In terms of transaction prices, apartment prices in Hanoi and Ho Chi Minh City increased by an average of 5-6.5% in Q2, and by up to 25% year-on-year, depending on the area and location.
The Ministry of Construction noted that this price surge was not limited to new projects but also extended to older apartments that have been in use for many years.
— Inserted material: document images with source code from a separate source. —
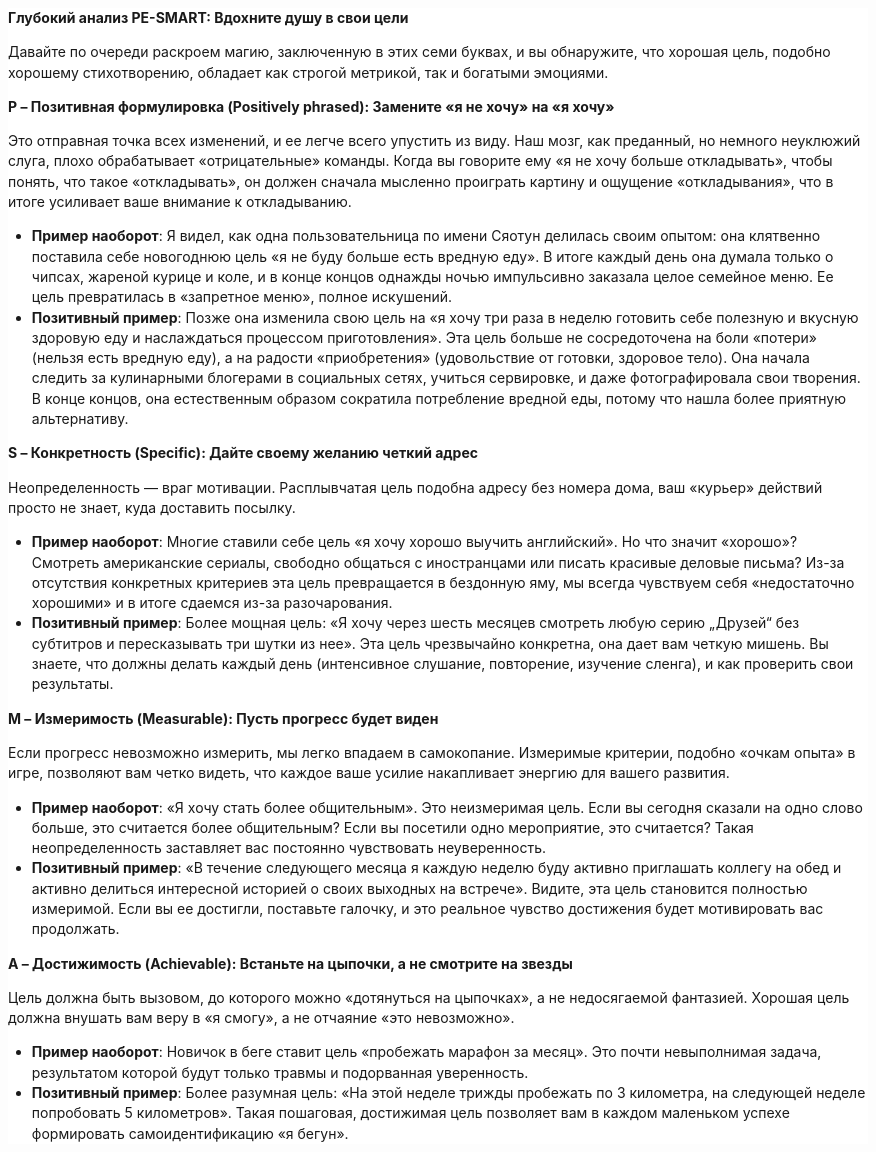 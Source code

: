 **Глубокий анализ PE-SMART: Вдохните душу в свои цели**

Давайте по очереди раскроем магию, заключенную в этих семи буквах, и вы обнаружите, что хорошая цель, подобно хорошему стихотворению, обладает как строгой метрикой, так и богатыми эмоциями.

**P – Позитивная формулировка (Positively phrased): Замените «я не хочу» на «я хочу»**

Это отправная точка всех изменений, и ее легче всего упустить из виду. Наш мозг, как преданный, но немного неуклюжий слуга, плохо обрабатывает «отрицательные» команды. Когда вы говорите ему «я не хочу больше откладывать», чтобы понять, что такое «откладывать», он должен сначала мысленно проиграть картину и ощущение «откладывания», что в итоге усиливает ваше внимание к откладыванию.

*   **Пример наоборот**: Я видел, как одна пользовательница по имени Сяотун делилась своим опытом: она клятвенно поставила себе новогоднюю цель «я не буду больше есть вредную еду». В итоге каждый день она думала только о чипсах, жареной курице и коле, и в конце концов однажды ночью импульсивно заказала целое семейное меню. Ее цель превратилась в «запретное меню», полное искушений.
*   **Позитивный пример**: Позже она изменила свою цель на «я хочу три раза в неделю готовить себе полезную и вкусную здоровую еду и наслаждаться процессом приготовления». Эта цель больше не сосредоточена на боли «потери» (нельзя есть вредную еду), а на радости «приобретения» (удовольствие от готовки, здоровое тело). Она начала следить за кулинарными блогерами в социальных сетях, учиться сервировке, и даже фотографировала свои творения. В конце концов, она естественным образом сократила потребление вредной еды, потому что нашла более приятную альтернативу.

**S – Конкретность (Specific): Дайте своему желанию четкий адрес**

Неопределенность — враг мотивации. Расплывчатая цель подобна адресу без номера дома, ваш «курьер» действий просто не знает, куда доставить посылку.

*   **Пример наоборот**: Многие ставили себе цель «я хочу хорошо выучить английский». Но что значит «хорошо»? Смотреть американские сериалы, свободно общаться с иностранцами или писать красивые деловые письма? Из-за отсутствия конкретных критериев эта цель превращается в бездонную яму, мы всегда чувствуем себя «недостаточно хорошими» и в итоге сдаемся из-за разочарования.
*   **Позитивный пример**: Более мощная цель: «Я хочу через шесть месяцев смотреть любую серию „Друзей“ без субтитров и пересказывать три шутки из нее». Эта цель чрезвычайно конкретна, она дает вам четкую мишень. Вы знаете, что должны делать каждый день (интенсивное слушание, повторение, изучение сленга), и как проверить свои результаты.

**M – Измеримость (Measurable): Пусть прогресс будет виден**

Если прогресс невозможно измерить, мы легко впадаем в самокопание. Измеримые критерии, подобно «очкам опыта» в игре, позволяют вам четко видеть, что каждое ваше усилие накапливает энергию для вашего развития.

*   **Пример наоборот**: «Я хочу стать более общительным». Это неизмеримая цель. Если вы сегодня сказали на одно слово больше, это считается более общительным? Если вы посетили одно мероприятие, это считается? Такая неопределенность заставляет вас постоянно чувствовать неуверенность.
*   **Позитивный пример**: «В течение следующего месяца я каждую неделю буду активно приглашать коллегу на обед и активно делиться интересной историей о своих выходных на встрече». Видите, эта цель становится полностью измеримой. Если вы ее достигли, поставьте галочку, и это реальное чувство достижения будет мотивировать вас продолжать.

**A – Достижимость (Achievable): Встаньте на цыпочки, а не смотрите на звезды**

Цель должна быть вызовом, до которого можно «дотянуться на цыпочках», а не недосягаемой фантазией. Хорошая цель должна внушать вам веру в «я смогу», а не отчаяние «это невозможно».

*   **Пример наоборот**: Новичок в беге ставит цель «пробежать марафон за месяц». Это почти невыполнимая задача, результатом которой будут только травмы и подорванная уверенность.
*   **Позитивный пример**: Более разумная цель: «На этой неделе трижды пробежать по 3 километра, на следующей неделе попробовать 5 километров». Такая пошаговая, достижимая цель позволяет вам в каждом маленьком успехе формировать самоидентификацию «я бегун».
However, this trend appears to be short-lived, showing signs of slowing down towards the end of the quarter as prices reached a plateau and buyers adopted a wait-and-see approach.
In Ho Chi Minh City, the upward trend continued in Q2. According to surveys by market research organizations, the asking prices for mid-range apartments, defined as those priced between 35-55 million VND per square meter, increased by 2%, while luxury apartments priced above 55 million VND per square meter saw a 5% year-on-year increase.
Additionally, there was a noticeable upward trend in the asking prices of pre-owned apartment projects, particularly in the inner-city areas. For instance, the City Garden project in Binh Thanh district had an average asking price of 85 million VND per square meter, representing an 18% increase compared to the same period last year. Similarly, the Antonia project in District 7 and Masteri Thao Dien in District 2 witnessed price increases of 11% and 10%, respectively.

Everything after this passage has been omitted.